* **WHAT THIS TASK INVOLVES**: Show each line of the data below in which "only" occurs.

---- SUPPLIED DATA

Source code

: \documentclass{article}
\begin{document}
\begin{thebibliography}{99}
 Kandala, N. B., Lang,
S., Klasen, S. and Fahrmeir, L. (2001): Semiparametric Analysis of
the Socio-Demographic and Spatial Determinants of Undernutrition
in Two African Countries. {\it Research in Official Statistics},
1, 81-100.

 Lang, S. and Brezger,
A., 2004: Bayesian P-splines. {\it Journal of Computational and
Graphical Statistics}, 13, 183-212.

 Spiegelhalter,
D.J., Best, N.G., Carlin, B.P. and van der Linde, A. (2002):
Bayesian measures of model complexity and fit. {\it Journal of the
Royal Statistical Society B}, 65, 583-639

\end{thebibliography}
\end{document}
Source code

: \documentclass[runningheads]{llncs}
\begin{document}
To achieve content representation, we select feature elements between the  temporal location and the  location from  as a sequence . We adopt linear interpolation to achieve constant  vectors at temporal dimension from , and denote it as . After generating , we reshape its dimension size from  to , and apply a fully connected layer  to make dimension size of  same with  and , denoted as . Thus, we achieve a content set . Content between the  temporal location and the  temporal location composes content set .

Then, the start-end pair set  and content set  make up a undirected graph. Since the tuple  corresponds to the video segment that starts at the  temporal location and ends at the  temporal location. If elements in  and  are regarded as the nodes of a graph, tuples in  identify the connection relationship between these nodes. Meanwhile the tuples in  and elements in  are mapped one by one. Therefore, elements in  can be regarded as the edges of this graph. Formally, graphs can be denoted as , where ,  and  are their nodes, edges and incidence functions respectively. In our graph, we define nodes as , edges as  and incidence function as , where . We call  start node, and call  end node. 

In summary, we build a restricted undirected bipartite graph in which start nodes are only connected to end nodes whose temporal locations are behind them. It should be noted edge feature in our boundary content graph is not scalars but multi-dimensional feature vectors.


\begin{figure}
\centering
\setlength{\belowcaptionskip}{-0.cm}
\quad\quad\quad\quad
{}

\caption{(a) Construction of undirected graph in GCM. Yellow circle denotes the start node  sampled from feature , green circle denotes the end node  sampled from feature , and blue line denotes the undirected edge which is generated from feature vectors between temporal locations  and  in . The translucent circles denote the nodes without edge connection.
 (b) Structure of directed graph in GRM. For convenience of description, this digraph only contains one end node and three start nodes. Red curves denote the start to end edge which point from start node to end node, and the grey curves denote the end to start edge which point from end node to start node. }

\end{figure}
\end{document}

--------
---- SUPPLIED DATA

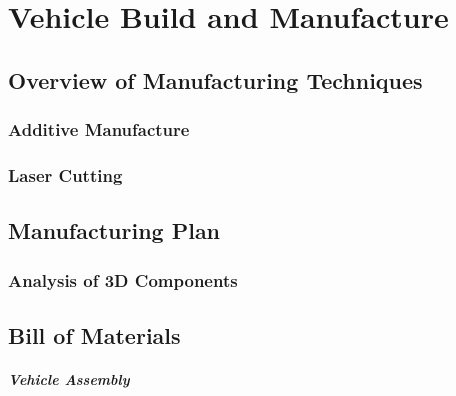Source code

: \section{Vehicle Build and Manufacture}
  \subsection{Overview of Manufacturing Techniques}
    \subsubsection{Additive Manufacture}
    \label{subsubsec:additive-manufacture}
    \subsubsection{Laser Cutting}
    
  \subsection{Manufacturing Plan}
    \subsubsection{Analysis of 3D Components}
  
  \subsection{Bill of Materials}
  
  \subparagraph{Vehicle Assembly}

--------

* **WRITTEN SOLUTION**:
In summary, we build a restricted undirected bipartite graph in which start nodes are only connected to end nodes whose temporal locations are behind them. It should be noted edge feature in our boundary content graph is not scalars but multi-dimensional feature vectors.
 (b) Structure of directed graph in GRM. For convenience of description, this digraph only contains one end node and three start nodes. Red curves denote the start to end edge which point from start node to end node, and the grey curves denote the end to start edge which point from end node to start node. }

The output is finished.